Britain Will Stand Strong With U.S. in Terror Fight
By Donna Miles
American Forces Press Service
WASHINGTON, July 8, 2004 British Prime Minister Tony Blair defended Britain's role in Operation Iraqi Freedom before the House of Commons July 6, calling his country's close relationship with the United States essential in the fight against global terrorism and rogue regimes trying to develop weapons of mass destruction.
Blair said Britain and the United States share common values and the belief that "the best security we ultimately have is the spread of freedom and democracy and justice throughout the world."
While acknowledging that no stockpiles of weapons of mass destruction have been found in Iraq, Blair rejected suggestions they never existed. "We know Saddam Hussein had weapons of mass destruction, but we know we have not found them," the prime minister said.
"I genuinely believe that those stockpiles of weapons were there. I think that most people did, and that is why the whole of the international community came together and passed the United Nations resolution it did," Blair said.
Where those weapons are, he said, remains a mystery, at least until results of the Iraq Survey Group are released. Even that report, he said, might prove to be only an indication, not a final assessment.
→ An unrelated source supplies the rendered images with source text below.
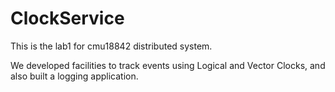 # ClockService
This is the lab1 for cmu18842 distributed system.

We developed facilities to track events using Logical and Vector Clocks, and also built a logging application.
 
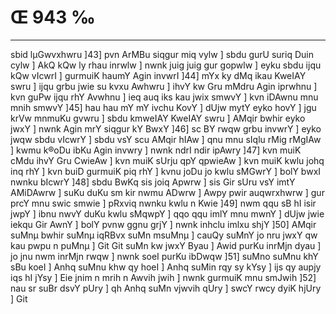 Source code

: # Œ 943 ‰
---
sbid lµGwvxhwru ]43] pvn ArMBu siqgur miq vylw ] sbdu gurU suriq
Duin cylw ] AkQ kQw ly rhau inrwlw ] nwnk juig juig gur gopwlw ] eyku
sbdu ijqu kQw vIcwrI ] gurmuiK haumY Agin invwrI ]44] mYx ky dMq
ikau KweIAY swru ] ijqu grbu jwie su kvxu Awhwru ] ihvY kw Gru mMdru
Agin iprwhnu ] kvn guPw ijqu rhY Avwhnu ] ieq auq iks kau jwix
smwvY ] kvn iDAwnu mnu mnih smwvY ]45] hau hau mY mY ivchu KovY ]
dUjw mytY eyko hovY ] jgu krVw mnmuKu gvwru ] sbdu kmweIAY KweIAY swru ]
AMqir bwhir eyko jwxY ] nwnk Agin mrY siqgur kY BwxY ]46] sc BY
rwqw grbu invwrY ] eyko jwqw sbdu vIcwrY ] sbdu vsY scu AMqir hIAw ]
qnu mnu sIqlu rMig rMgIAw ] kwmu k®oDu ibKu Agin invwry ] nwnk ndrI
ndir ipAwry ]47] kvn muiK cMdu ihvY Gru CwieAw ] kvn muiK sUrju qpY
qpwieAw ] kvn muiK kwlu johq inq rhY ] kvn buiD gurmuiK piq rhY ]
kvnu joDu jo kwlu sMGwrY ] bolY bwxI nwnku bIcwrY ]48] sbdu BwKq sis
joiq Apwrw ] sis Gir sUru vsY imtY AMiDAwrw ] suKu duKu sm kir nwmu
ADwrw ] Awpy pwir auqwrxhwrw ] gur prcY mnu swic smwie ] pRxviq
nwnku kwlu n Kwie ]49] nwm qqu sB hI isir jwpY ] ibnu nwvY duKu kwlu
sMqwpY ] qqo qqu imlY mnu mwnY ] dUjw jwie iekqu Gir AwnY ] bolY pvnw
ggnu grjY ] nwnk inhclu imlxu shjY ]50] AMqir suMnµ bwhir suMnµ
iqRBvx suMn msuMnµ ] cauQy suMnY jo nru jwxY qw kau pwpu n puMnµ ] Git Git
suMn kw jwxY Byau ] Awid purKu inrMjn dyau ] jo jnu nwm inrMjn rwqw ]
nwnk soeI purKu ibDwqw ]51] suMno suMnu khY sBu koeI ] Anhq suMnu khw qy
hoeI ] Anhq suMin rqy sy kYsy ] ijs qy aupjy iqs hI jYsy ] Eie jnim n
mrih n Awvih jwih ] nwnk gurmuiK mnu smJwih ]52] nau sr suBr
dsvY pUry ] qh Anhq suMn vjwvih qUry ] swcY rwcy dyiK hjUry ] Git
####
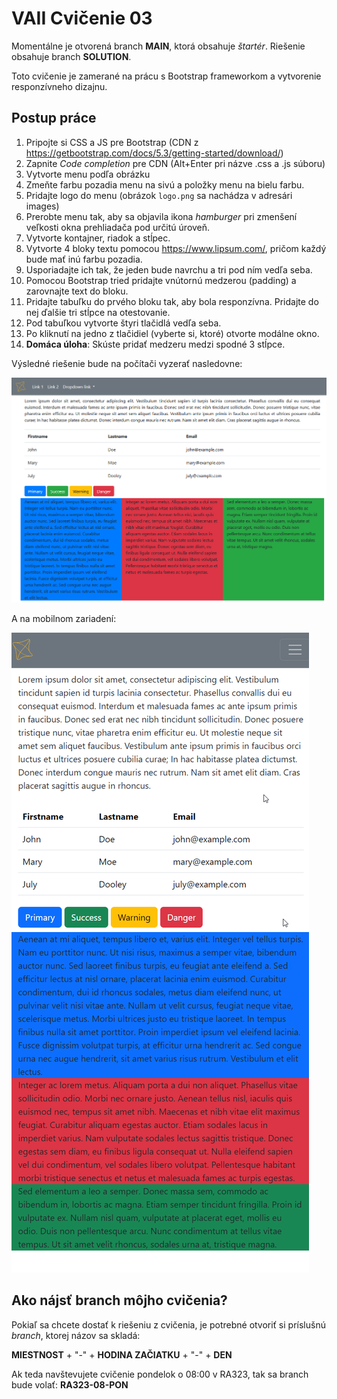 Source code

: # VAII Cvičenie 03
Momentálne je otvorená branch __MAIN__, ktorá obsahuje _štartér_. Riešenie obsahuje branch  __SOLUTION__.

Toto cvičenie je zamerané na prácu s Bootstrap frameworkom a vytvorenie responzívneho dizajnu.

##  Postup práce 

1. Pripojte si CSS a JS pre Bootstrap (CDN z https://getbootstrap.com/docs/5.3/getting-started/download/)
2. Zapnite *Code completion* pre CDN (Alt+Enter pri názve .css a .js súboru)
3. Vytvorte menu podľa obrázku
4. Zmeňte farbu pozadia menu na sivú a položky menu na bielu farbu.
5. Pridajte logo do menu (obrázok `logo.png` sa nachádza v adresári images)
6. Prerobte menu tak, aby sa objavila ikona *hamburger* pri zmenšení veľkosti okna prehliadača pod určitú úroveň.
7. Vytvorte kontajner, riadok a stĺpec.
8. Vytvorte 4 bloky textu pomocou https://www.lipsum.com/, pričom každý bude mať inú farbu pozadia.
9. Usporiadajte ich tak, že jeden bude navrchu a tri pod ním vedľa seba.
10. Pomocou Bootstrap tried pridajte vnútornú medzerou (padding) a zarovnajte text do bloku.
11. Pridajte tabuľku do prvého bloku tak, aby bola responzívna. Pridajte do nej ďalšie tri stĺpce na otestovanie. 
12. Pod tabuľkou vytvorte štyri tlačidlá vedľa seba.
13. Po kliknutí na jedno z tlačidiel (vyberte si, ktoré) otvorte modálne okno.
14. **Domáca úloha**: Skúste pridať medzeru medzi spodné 3 stĺpce.

Výsledné riešenie bude na počítači vyzerať nasledovne:

![desktop.png](desktop.png)

A na mobilnom zariadení:

![mobil.png](mobil.png)

## Ako nájsť branch môjho cvičenia?
Pokiaľ sa chcete dostať k riešeniu z cvičenia, je potrebné otvoriť si príslušnú _branch_, ktorej názov sa skladá:

__MIESTNOST__ + "-" + __HODINA ZAČIATKU__ + "-" + __DEN__

Ak teda navštevujete cvičenie pondelok o 08:00 v RA323, tak sa branch bude volať: __RA323-08-PON__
"We do not know what has happened to them. They could have been removed; they could have been hidden; they could have been destroyed," Blair said. "I have to accept that we have not found them, that we may not find them."
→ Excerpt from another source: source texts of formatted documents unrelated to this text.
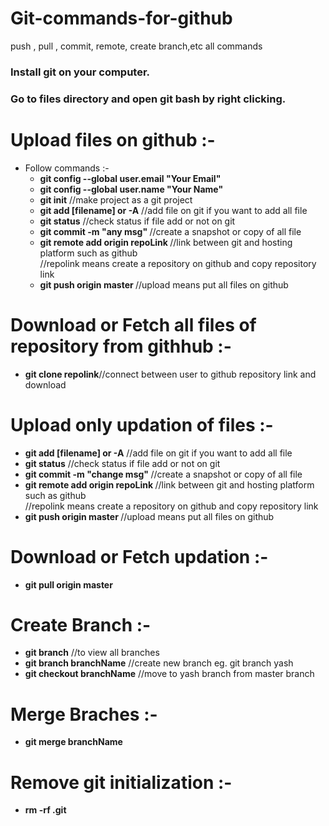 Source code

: # Git-commands-for-github
push , pull , commit, remote, create branch,etc all commands 


### Install git on your computer.
### Go to files directory and open git bash by right clicking.

# Upload files on github :-

<ul>
  <li>Follow commands :- 
    <ul>
      <li><b>git config --global user.email "Your Email"</b></li>
      <li><b>git config --global user.name "Your Name"</b></li>
      <li><b>git init</b>			 //make project as a git project</li>
      <li><b>git add [filename] or -A</b>	//add file on git if you want to add all file</li>
      <li><b>git status</b>			//check status if file add or not on git</li>
      <li><b>git commit -m "any msg"	</b>	//create a snapshot or copy of all file</li>
      <li><b>git remote add origin repoLink </b>	//link between git and hosting platform such as github <br> //repolink means create a repository  on github and copy repository  link</li>
      <li><b>git push origin master </b>		//upload means put all files on github</li>
    </ul>
  </li>
</ul>

# Download or Fetch all files of repository  from githhub :- 

<ul>
  <li>
    <b>git clone repolink</b>//connect between user to github repository  link and download
  </li>
</ul>

# Upload only updation of files :-
<ul>
<li><b>git add [filename] or -A</b>	//add file on git if you want to add all file</li>
      <li><b>git status</b>			//check status if file add or not on git</li>
      <li><b>git commit -m "change msg"	</b>	//create a snapshot or copy of all file</li>
      <li><b>git remote add origin repoLink </b>	//link between git and hosting platform such as github <br> //repolink means create a repository  on github and copy repository  link</li>
      <li><b>git push origin master </b>		//upload means put all files on github</li>
</ul>

# Download or Fetch updation :-
<ul>
  <li>
    <b>git pull origin master</b>
  </li>
</ul>

# Create Branch :-
<ul>
  <li><b>git branch</b>  				//to view all branches</li>
  <li><b>git branch branchName</b> 			//create new branch eg. git branch yash</li>
  <li><b>git checkout branchName</b>			//move to yash branch from master branch</li>
</ul>

# Merge Braches :-
<ul>
  <li>
    <b>git merge branchName</b> 
  </li>
</ul>

# Remove git initialization :-
<ul>
  <li>
    <b>rm -rf .git</b> 
  </li>
</ul>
Despite the failure to uncover them, Blair said such weapons posed a danger in hands of Saddam, whom he said "was a threat, not only to his region, but to the entire world."
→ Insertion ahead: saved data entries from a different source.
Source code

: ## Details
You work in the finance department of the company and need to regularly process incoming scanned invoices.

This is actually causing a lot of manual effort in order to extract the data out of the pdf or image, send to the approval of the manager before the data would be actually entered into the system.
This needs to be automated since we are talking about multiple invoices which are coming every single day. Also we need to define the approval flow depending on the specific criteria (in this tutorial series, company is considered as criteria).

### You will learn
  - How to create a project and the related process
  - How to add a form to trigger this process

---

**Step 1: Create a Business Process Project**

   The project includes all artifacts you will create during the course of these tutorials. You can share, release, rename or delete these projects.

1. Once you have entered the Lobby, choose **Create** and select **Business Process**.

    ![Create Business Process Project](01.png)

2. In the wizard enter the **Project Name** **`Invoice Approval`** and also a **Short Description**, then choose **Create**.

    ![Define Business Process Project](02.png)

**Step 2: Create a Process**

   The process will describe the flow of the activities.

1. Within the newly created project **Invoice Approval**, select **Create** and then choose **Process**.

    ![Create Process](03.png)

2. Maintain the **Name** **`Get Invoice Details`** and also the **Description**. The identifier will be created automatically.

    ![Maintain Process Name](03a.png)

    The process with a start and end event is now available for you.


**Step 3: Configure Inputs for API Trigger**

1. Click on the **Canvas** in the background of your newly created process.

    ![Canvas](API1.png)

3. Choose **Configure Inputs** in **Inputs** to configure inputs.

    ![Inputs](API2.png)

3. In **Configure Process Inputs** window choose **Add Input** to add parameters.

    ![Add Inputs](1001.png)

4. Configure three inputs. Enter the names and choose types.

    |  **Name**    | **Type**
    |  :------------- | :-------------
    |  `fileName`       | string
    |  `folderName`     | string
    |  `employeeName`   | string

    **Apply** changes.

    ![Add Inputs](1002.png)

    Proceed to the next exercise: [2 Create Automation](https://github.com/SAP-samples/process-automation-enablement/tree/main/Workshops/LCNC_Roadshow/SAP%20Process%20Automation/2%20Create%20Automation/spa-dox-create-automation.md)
"The world is a safer place without him," Blair said.
The prime minister told the House of Commons that Britain has "played a constructive part" in bringing change to Iraq. He said he admires the way Iraqi Prime Minister Iyad Allawi and his interim government have approached their first days in office since the June 28 transfer of sovereignty.
Blair said Britain continues to maintain close ties with its European allies, including France and Germany, that did not support Operation Iraqi Freedom. But, he insisted, he is "not going to have the relationship with the United States of America subordinated to the interests of any other country."
Blair said it's in Britain's best interest to maintain a strong relationship with the United States. "Most countries around the world would give their eye- teeth to have that relationship," he said.
The prime minister said Britain formally requested the return of four Britons being detained at Guantanamo Bay, Cuba, "a few weeks ago," but said the United States isn't being unreasonable by detaining people it considers a security threat.
Before accepting custody of the detainees, Blair said, it's critical Britain have the "infrastructure and machinery" in place to ensure the country's security. "The basic situation remains as it has always been: that if we do have them back here we have to make sure that we can also guarantee our own security," he said.